Table Valued Function Killing My Query Performance

Question

I was having a horrible time today trying to get a query to perform the way I would expect. I had to make a slight change to a table valued function that lives in the query yesterday and that change created a huge performance impact on the query. After evaluating the execution plan and looking at statistics IO and Time I found that because I changed the function to return a table variable instead of just a result set it was doing a full scan on one of the tables being queried.

My question is why would having it return the table (TableVariable) instead of just a Select / Result set cause such a big change to the plan?

Stumped....

score 70 · Accepted Answer · edited Dec 09 '21 at 06:50

70

Returning a Table Variable will make it a multi-statement table valued function and can be bad for performance due to the fact that it's treated like a table except there are no statistics available for SQL Server to base a good execution plan on - so it will estimate the function as returning a very small number of rows. If it returns a larger number of rows, then therefore the plan generated could be a lot less than optimal.

Whereas, returning just a SELECT makes it an inline table valued function - think of it more as a view. In this case, the actual underlying tables get brought into the main query and a better execution plan can be generated based on proper statistics. You'll notice that in this case, the execution plan will NOT have a mention of the function at all as it's basically just merged the function into the main query.

There's a great reference on it on MSDN by CSS SQL Server Engineers including (quote):

But if you use multi-statement TVF, it’s treated as just like another table. Because there is no statistics available, SQL Server has to make some assumptions and in general provide low estimate. If your TVF returns only a few rows, it will be fine. But if you intend to populate the TVF with thousands of rows and if this TVF is joined with other tables, inefficient plan can result from low cardinality estimate.

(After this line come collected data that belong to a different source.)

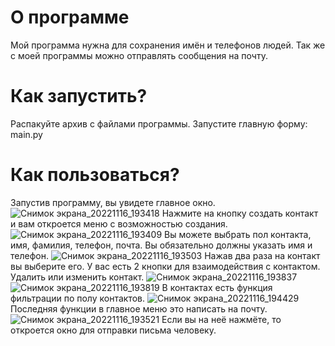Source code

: # О программе
Мой программа нужна для сохранения имён и телефонов людей. Так же с моей программы можно отправлять сообщения на почту.

# Как запустить?
Распакуйте архив с файлами программы. Запустите главную форму: main.py

# Как пользоваться?
Запустив программу, вы увидете главное окно.
![Снимок экрана_20221116_193418](https://user-images.githubusercontent.com/117094015/202254350-09ece0cd-801d-4bbf-ae1f-45c485ff2f0d.png)
Нажмите на кнопку создать контакт и вам откроется меню с возможностью создания.
![Снимок экрана_20221116_193409](https://user-images.githubusercontent.com/117094015/202254426-749c4db2-643d-4fe9-9efb-81fee159efeb.png)
Вы можете выбрать пол контакта, имя, фамилия, телефон, почта.
Вы обязательно должны указать имя и телефон.
![Снимок экрана_20221116_193503](https://user-images.githubusercontent.com/117094015/202254524-b89d4de7-d0ba-476f-83d4-d9387902b2e8.png)
Нажав два раза на контакт вы выберите его.
У вас есть 2 кнопки для взаимодействия с контактом. Удалить или изменить контакт.
![Снимок экрана_20221116_193837](https://user-images.githubusercontent.com/117094015/202254619-0c1ec3fd-089a-454c-b04e-72f608453c82.png)
![Снимок экрана_20221116_193819](https://user-images.githubusercontent.com/117094015/202254636-b2c309dc-c053-4a36-b692-f737d5493362.png)
В контактах есть функция фильтрации по полу контактов.
![Снимок экрана_20221116_194429](https://user-images.githubusercontent.com/117094015/202254675-ff866a62-24a3-458c-ab9f-9cd61998f88f.png)
Последняя функции в главное меню это написать на почту.
![Снимок экрана_20221116_193521](https://user-images.githubusercontent.com/117094015/202254744-1ca606da-9dcd-440c-a320-85b7f534865f.png)
Если вы на неё нажмёте,
то откроется окно для отправки письма человеку.

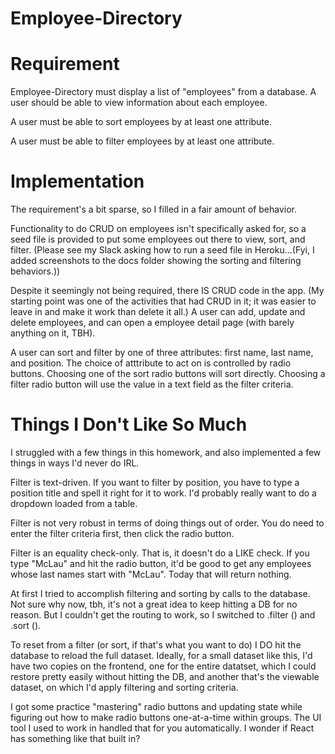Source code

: # Employee-Directory

# Requirement

Employee-Directory must display a list of "employees" from a database. A user should be able to view information about each employee. 

A user must be able to sort employees by at least one attribute.

A user must be able to filter employees by at least one attribute. 

# Implementation

The requirement's a bit sparse, so I filled in a fair amount of behavior. 

Functionality to do CRUD on employees isn't specifically asked for, so a seed file is provided to put some employees out there to view, sort, and filter. (Please see my Slack asking how to run a seed file in Heroku...(Fyi, I added screenshots to the docs folder showing the sorting and filtering behaviors.))

Despite it seemingly not being required, there IS CRUD code in the app. (My starting point was one of the activities that had CRUD in it; it was easier to leave in and make it work than delete it all.) A user can add, update and delete employees, and can open a employee detail page (with barely anything on it, TBH). 

A user can sort and filter by one of three attributes: first name, last name, and position. The choice of atttribute to act on is controlled by radio buttons. Choosing one of the sort radio buttons will sort directly. Choosing a filter radio button will use the value in a text field as the filter criteria. 

# Things I Don't Like So Much

I struggled with a few things in this homework, and also implemented a few things in ways I'd never do IRL. 

Filter is text-driven. If you want to filter by position, you have to type a position title and spell it right for it to work. I'd probably really want to do a dropdown loaded from a table.

Filter is not very robust in terms of doing things out of order. You do need to enter the filter criteria first, then click the radio button. 

Filter is an equality check-only. That is, it doesn't do a LIKE check. If you type "McLau" and hit the radio button, it'd be good to get any employees whose last names start with "McLau". Today that will return nothing. 

At first I tried to accomplish filtering and sorting by calls to the database. Not sure why now, tbh, it's not a great idea to keep hitting a DB for no reason. But I couldn't get the routing to work, so I switched to .filter () and .sort (). 

To reset from a filter (or sort, if that's what you want to do) I DO hit the database to reload the full dataset. Ideally, for a small dataset like this, I'd have two copies on the frontend, one for the entire datatset, which I could restore pretty easily without hitting the DB, and another that's the viewable dataset, on which I'd apply filtering and sorting criteria. 

I got some practice "mastering" radio buttons and updating state while figuring out how to make radio buttons one-at-a-time within groups. The UI tool I used to work in handled that for you automatically. I wonder if React has something like that built in? 

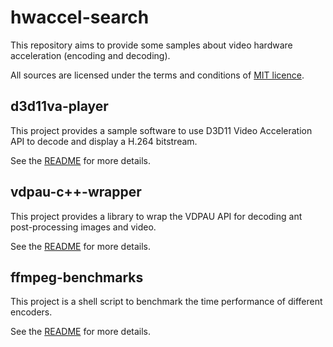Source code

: # hwaccel-search
This repository aims to provide some samples about video hardware acceleration (encoding and decoding).

All sources are licensed under the terms and conditions of [MIT licence](https://spdx.org/licenses/MIT.html).

## d3d11va-player
This project provides a sample software to use D3D11 Video Acceleration API to decode and display a H.264 bitstream.

See the [README](d3d11va-player#d3d11va-player) for more details.

## vdpau-c++-wrapper
This project provides a library to wrap the VDPAU API for decoding ant post-processing images and video.

See the [README](vdpau-c++-wrapper#vdpau-c-wrapper) for more details.

## ffmpeg-benchmarks
This project is a shell script to benchmark the time performance of different encoders.

See the [README](ffmpeg-benchmarks#ffmpeg-benchmarks) for more details.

edited Dec 09 '21 at 06:50

Glorfindel

21,988
13
81
109

answered Nov 05 '10 at 19:08

AdaTheDev

142,592
28
206
200

3

Added a quote from the reference CSS article which explains better than me :) I have to disagree with the downvote. – AdaTheDev Nov 05 '10 at 19:34
Saw Kimberly Tripp do a demo on this at a conference once, with a very simple UDF that involved no tables at all, (so statistics would be irelevant). ALl the udf did was convert an input parameter using some simple expression based on another column in each row. One udf was standard table value udf, the other was inline udf. SQL generated couple million rows, (one for each row in table). Inline udf processed in less than a second. Standard udf took several minutes. – Charles Bretana Nov 06 '10 at 00:56
5

@charles Bretana Yes but you are talking about going from inline scalar UDF to table valued UDF. Whereas OP has gone from inline table valued function to multi statement table valued UDF. So my answer is correct in this scenario/context and a downvote is not justified – AdaTheDev Nov 06 '10 at 04:27
1

@AdaTheDev, On that restricted basis I will remove the downvote, but perhaps you're missing the point. Whether the op is talking about a scalr udf or a multi-statement table-valued udf that is dependant only on column values from the same row, statistics on that table or any pther table are not relevant (They would have no impact on the cache plan or on the performance). It is only in the case of a multi-Valued statement valued udf that is based on data from other rows in the same table or from data in other tables, that statistics might affect the answer. – Charles Bretana Nov 06 '10 at 14:26
1

Secondly, my example was designed to illustrate the enormous impact on performance of having to recompile the udf for EVERY ROW it is used in. This effect is demonstrably so large that on the face of it, it would override whatever effect not having statistics might cause. I presented the example to make that point. I believe the reference you provided is, simply, not accurate in that it neglects to discuss this more significant efect that occurs from all udfs except inline udfs. The point is that it is the inlining that is significant. – Charles Bretana Nov 06 '10 at 14:29
As to the ops issue, we don't know the nature of his/her table-valued udf, we don't know from his question whether his/her udf reads table data at all, or only from the one row it's output is displayed in, or from other rows in that table, or from other tables... – Charles Bretana Nov 06 '10 at 14:33
I have a query that uses an inline table-valued function. It takes 2-3 minutes to run. If I replace the inline table-valued function with a subselect with the same query as the function, the query completes in less than 1 second. That doesn't make sense to me. I will be steering clear of any table-valued functions, inline or not, because while they can improve code reusability, their performance seems completely random at times. – Kevin Doyon Oct 03 '17 at 14:40
Great answer. This was exactly what I was looking for: "You'll notice that in this case, the execution plan will NOT have a mention of the function at all as it's basically just merged the function into the main query." – julealgon Oct 19 '18 at 22:26

Charles Bretana · Answer 2 · 2015-06-11T18:22:52.427

5

This is because a multi-Statement Table valued UDF cannot be processed inline with the rest of the SQL statememnt it is used in, and therefore cannot be part of the statement cache plan.. That means that it must be compiled separately from the rest of the SQL it is used in, over and over, for every row in the final resultset generated by the query.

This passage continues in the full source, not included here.